А в голове, вытеснив все остальные мысли, стучали слова любимого:
«Чел… Маленький, но сильный… резкий… чел, урод… Плакал… а потом ударил…»
Карина все поняла. Все-все. А потому ее слезы постепенно становились злыми.
* * *
Московское полицейское управление
Москва, улица Петровка,
27 сентября, среда, 12:52
– То есть вы полагаете…
– Я ничего не полагаю! – перебил журналиста исследователь. – Полагают, когда выдвигают гипотезы, когда сомневаются, когда по кирпичику выстраивают доказательную базу, когда впотьмах, на ощупь, идут к Истине. Вот когда полагают! А я – уверен! Понимаете? Я абсолютно уверен в том, что мы наконец-то нашли главный клад Степана Разина!

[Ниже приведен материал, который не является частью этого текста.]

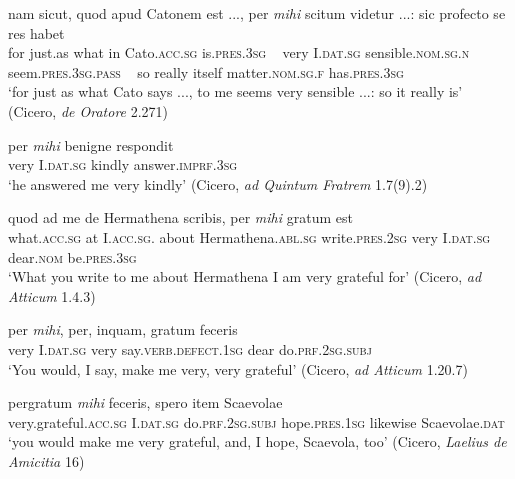 \begin{exe}
\ex
\gll nam sicut, quod apud Catonem est ..., per \emph{mihi} scitum videtur ...: sic profecto se res habet\\
for just.as what in Cato.\textsc{acc.sg} is.\textsc{pres.3sg} ~ very I.\textsc{dat.sg} sensible.\textsc{nom.sg.n} seem.\textsc{pres.3sg.pass} ~ so really itself matter.\textsc{nom.sg.f} has.\textsc{pres.3sg}\\
\trans `for just as what Cato says ..., to me seems very sensible ...: so it really is' (Cicero, \textit{de Oratore} 2.271)
\label{adjWithPer3}
\end{exe}

\begin{exe}
\ex
\gll per \emph{mihi} benigne respondit\\
very I.\textsc{dat.sg} kindly answer.\textsc{imprf.3sg}\\
\trans `he answered me very kindly' (Cicero, \textit{ad Quintum Fratrem} 1.7(9).2)
\label{adjWithPer4}
\end{exe}%

\begin{exe}
\ex
\gll quod ad me de Hermathena scribis, per \emph{mihi} gratum est\\
what.\textsc{acc.sg} at I.\textsc{acc.sg.} about Hermathena.\textsc{abl.sg} write.\textsc{pres.2sg} very I.\textsc{dat.sg} dear.\textsc{nom} be.\textsc{pres.3sg}\\
\trans `What you write to me about Hermathena I am very grateful for' (Cicero, \textit{ad Atticum} 1.4.3)
\label{adjWithPer5}
\end{exe}

\begin{exe}
\ex
\gll per \emph{mihi}, per, inquam, gratum feceris\\
very I.\textsc{dat.sg} very say.\textsc{verb.defect.1sg} dear do.\textsc{prf.2sg.subj}\\
\trans `You would, I say, make me very, very grateful' (Cicero, \textit{ad Atticum} 1.20.7)
\label{adjWithPer6}
\end{exe}

\begin{exe}
\ex
\gll pergratum \emph{mihi} feceris, spero item Scaevolae\\
very.grateful.\textsc{acc.sg} I.\textsc{dat.sg} do.\textsc{prf.2sg.subj} hope.\textsc{pres.1sg} likewise Scaevolae.\textsc{dat}\\
\trans `you would make me very grateful, and, I hope, Scaevola, too' (Cicero, \textit{Laelius de Amicitia} 16)
\label{adjWithPer7}
\end{exe}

Исследователь был толст, горяч и страдал легкой формой одышки. На первое в своей жизни «серьезное» выступление по телевизору он, по робости, заявился в коричневом костюме, белой рубашке и галстуке, однако было видно, что носить эти вещи исследователь не умеет и не любит. Ему было в них неудобно, а потому толстяк горячился все больше и больше.